Sur un versant plus édénique, c’est sur ces mêmes cohortes que s’interroge Agnès Varda, en racontant les plages de Nice dans l’entremêlement du poème et de la brochure : « Notre sujet c’est la foule, ce sont les touristes, les émigrants, qui un jour découvrent cette côte et s’y assemblent pour épuiser leur temps de liberté ». Ici débute le tourisme comme pratique dévorante et invasive, « vandale » comme le qualifient Yervant Gianikian et Angela Ricci Lucchi (Images d’Orient, tourisme vandale, 2001) en exposant ses impacts sur des zones affectées par les crises ou les conflits. Dans Cannibal Tours (1988), Dennis O’Rourke suit lui aussi des groupuscules d’européens venus photographier des Papous, marchander l’artisanat local et poser aux côtés de ceux qu’ils considèrent restés à « l’état sauvage ». L’île vit alors au pouls de la bonne affaire et du cliché à sensation : une photo de famille parmi les cannibales, ce trophée ramené à domicile comme l’est, dans sa proportion épique et fantasmagorique, le King Kong de Schoedsack et Cooper (1933). « Que viennent-ils chercher ici ? » demande l’un des habitants face caméra. Peut-être l’exaltation, la surprise ou, parfois, l’incompris dans ses aspects les plus sordides, et qui pourrait ne trouver sa limite qu’aux confins de l’horreur : parmi les curieux que Loznitsa filme à Auschwitz (Austerlitz, 2016), où le c’était ici abolit la notion même de « visite ». Ou, du moins, dans ce goût de l’inconnu dont Pierre Richard, dans Les Naufragés de l’île de la Tortue (1976), cherche à faire commerce avec sa formule « Démerde-toi — 3000 F, rien compris ». La robinsonnade n’y tarde pourtant pas à tourner au fiasco erratique pour devenir pur cinéma de « vacance », au sens littéral, du temps mort et de la stagnation où prend ses racines, d’une autre façon, l’espace hôtelier de Cédric Klapisch (In Transit, 1986) et Jim Jarmusch (Mystery Train, 1989). Chez ce second, deux touristes japonais partent sur les traces d’Elvis Presley, à Memphis, dont le fantôme hante des rues infinies et dépeuplées qui donnent davantage au pèlerinage l’air d’un vain aller-retour.

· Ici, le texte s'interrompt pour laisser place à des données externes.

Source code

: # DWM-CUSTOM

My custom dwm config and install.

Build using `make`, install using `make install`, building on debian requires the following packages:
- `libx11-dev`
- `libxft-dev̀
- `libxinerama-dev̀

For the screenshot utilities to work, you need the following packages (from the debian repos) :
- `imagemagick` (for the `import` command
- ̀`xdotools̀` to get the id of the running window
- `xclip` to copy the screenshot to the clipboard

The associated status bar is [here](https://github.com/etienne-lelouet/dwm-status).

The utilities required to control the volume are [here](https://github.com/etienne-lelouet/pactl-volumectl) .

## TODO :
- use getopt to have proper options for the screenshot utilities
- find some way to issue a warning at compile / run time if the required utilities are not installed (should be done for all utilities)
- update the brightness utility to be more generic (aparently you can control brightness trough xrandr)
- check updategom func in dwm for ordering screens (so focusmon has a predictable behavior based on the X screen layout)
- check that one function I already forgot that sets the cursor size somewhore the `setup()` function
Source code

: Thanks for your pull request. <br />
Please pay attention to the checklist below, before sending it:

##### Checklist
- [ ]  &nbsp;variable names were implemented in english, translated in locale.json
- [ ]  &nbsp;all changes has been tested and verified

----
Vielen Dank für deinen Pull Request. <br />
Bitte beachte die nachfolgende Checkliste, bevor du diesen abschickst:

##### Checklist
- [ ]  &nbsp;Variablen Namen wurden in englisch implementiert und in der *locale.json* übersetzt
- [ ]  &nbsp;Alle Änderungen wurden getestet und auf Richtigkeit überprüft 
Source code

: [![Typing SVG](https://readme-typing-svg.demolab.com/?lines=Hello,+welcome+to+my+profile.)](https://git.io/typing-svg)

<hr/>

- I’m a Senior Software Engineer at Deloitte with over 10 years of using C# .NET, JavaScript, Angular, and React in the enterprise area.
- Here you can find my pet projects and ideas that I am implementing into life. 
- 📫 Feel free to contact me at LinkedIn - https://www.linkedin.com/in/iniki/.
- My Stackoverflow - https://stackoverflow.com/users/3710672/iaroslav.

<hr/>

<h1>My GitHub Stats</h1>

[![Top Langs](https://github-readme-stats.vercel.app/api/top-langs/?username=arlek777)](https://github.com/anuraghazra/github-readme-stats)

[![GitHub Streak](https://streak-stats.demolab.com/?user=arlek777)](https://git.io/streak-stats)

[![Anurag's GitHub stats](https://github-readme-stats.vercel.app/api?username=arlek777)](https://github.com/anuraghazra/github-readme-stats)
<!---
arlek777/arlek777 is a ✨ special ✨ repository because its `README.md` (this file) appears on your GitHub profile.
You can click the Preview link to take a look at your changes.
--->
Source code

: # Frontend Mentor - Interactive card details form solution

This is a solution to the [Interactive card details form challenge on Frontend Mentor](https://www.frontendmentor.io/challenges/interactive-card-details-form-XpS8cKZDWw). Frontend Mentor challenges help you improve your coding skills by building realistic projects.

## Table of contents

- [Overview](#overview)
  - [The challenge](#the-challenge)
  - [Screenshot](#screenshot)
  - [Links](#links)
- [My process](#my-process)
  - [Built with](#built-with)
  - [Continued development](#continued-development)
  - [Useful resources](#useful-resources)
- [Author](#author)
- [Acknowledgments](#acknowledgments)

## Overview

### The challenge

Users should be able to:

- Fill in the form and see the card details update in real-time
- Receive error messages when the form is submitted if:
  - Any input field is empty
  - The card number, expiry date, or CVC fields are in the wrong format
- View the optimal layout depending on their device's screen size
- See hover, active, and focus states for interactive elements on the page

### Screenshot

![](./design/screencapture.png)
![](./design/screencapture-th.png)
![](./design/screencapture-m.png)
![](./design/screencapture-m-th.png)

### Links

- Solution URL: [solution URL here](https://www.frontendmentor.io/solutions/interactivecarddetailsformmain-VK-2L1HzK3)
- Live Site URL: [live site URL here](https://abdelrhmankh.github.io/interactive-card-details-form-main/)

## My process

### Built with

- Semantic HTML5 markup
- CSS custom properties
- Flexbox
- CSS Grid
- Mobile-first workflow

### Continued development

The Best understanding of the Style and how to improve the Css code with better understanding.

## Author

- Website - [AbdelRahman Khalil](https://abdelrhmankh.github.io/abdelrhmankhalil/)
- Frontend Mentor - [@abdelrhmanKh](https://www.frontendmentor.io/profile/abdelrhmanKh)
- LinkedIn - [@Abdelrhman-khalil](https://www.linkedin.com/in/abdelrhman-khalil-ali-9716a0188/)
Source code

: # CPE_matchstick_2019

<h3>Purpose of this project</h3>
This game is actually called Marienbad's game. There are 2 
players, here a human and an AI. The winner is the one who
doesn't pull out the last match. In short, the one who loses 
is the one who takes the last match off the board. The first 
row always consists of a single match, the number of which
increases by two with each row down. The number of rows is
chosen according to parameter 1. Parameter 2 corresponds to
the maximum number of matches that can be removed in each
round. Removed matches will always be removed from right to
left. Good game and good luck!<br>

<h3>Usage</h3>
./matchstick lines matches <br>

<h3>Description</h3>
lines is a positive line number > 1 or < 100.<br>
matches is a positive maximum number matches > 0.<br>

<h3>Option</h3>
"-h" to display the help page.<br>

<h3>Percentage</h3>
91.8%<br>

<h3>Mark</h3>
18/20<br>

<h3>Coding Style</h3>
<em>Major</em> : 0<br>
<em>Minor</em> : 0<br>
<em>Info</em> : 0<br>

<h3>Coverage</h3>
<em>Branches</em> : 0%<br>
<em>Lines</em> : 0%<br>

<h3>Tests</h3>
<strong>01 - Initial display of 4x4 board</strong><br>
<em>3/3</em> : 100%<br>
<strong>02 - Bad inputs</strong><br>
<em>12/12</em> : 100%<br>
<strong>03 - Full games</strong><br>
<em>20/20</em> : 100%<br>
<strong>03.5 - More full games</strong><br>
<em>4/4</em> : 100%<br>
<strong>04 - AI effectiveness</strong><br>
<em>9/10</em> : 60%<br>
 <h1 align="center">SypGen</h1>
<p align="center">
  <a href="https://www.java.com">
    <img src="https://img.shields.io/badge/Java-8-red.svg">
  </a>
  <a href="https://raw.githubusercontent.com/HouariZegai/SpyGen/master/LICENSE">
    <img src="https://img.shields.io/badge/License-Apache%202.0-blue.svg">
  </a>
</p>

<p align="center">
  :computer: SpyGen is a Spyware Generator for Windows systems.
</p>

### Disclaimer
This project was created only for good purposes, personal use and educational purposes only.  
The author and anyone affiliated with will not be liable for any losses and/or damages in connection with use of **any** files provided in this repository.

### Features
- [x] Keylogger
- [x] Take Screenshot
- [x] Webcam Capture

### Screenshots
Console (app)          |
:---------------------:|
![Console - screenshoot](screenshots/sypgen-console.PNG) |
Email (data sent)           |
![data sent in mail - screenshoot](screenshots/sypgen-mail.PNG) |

Quelque chose n’a pas été vu.

Dans Le Rayon vert (1986), Marie Rivière incarne peut-être le mieux cette impossibilité quasi mystique de l’émerveillement et de l’entrée dans la torpeur décomplexée du touriste en terre étrangère. Est-ce à dire que toute destination est un « déjà-vu » ou reste t-il une part de rencontre intime dans nos villégiatures, fussent-elles à l’autre bout du monde ou dans un camping de Provence, ce voisinage reconstitué que Denis Gheerbrant observe en cinéaste-aoûtien dans Le Voyage à la mer (2002) ? Il semble qu’avant même d’être vécu, le tourisme est déjà un monde autonome d’images, une promesse qui demeure le fantasme d’une conquête ou d’une pleine rencontre avec l’altérité. Peut-être faut-il réapprendre à voyager comme on réapprend à voir, se questionne Marc Augé dans L’Impossible voyage, « éventuellement au plus proche de chez nous ». Le dernier film de Jean-François Laguionie, Slocum et moi (2024) — présenté cette année en avant-première — paraît répondre le plus candidement à cette invitation. Le bateau de son père, reliquat des grandes odyssées littéraires et des récits maritimes, a chaviré dans le jardin familial, où la contrainte financière, le rêve ou la peur du départ, fomentent le trouble de l’inexploré qui débute derrière la palissade.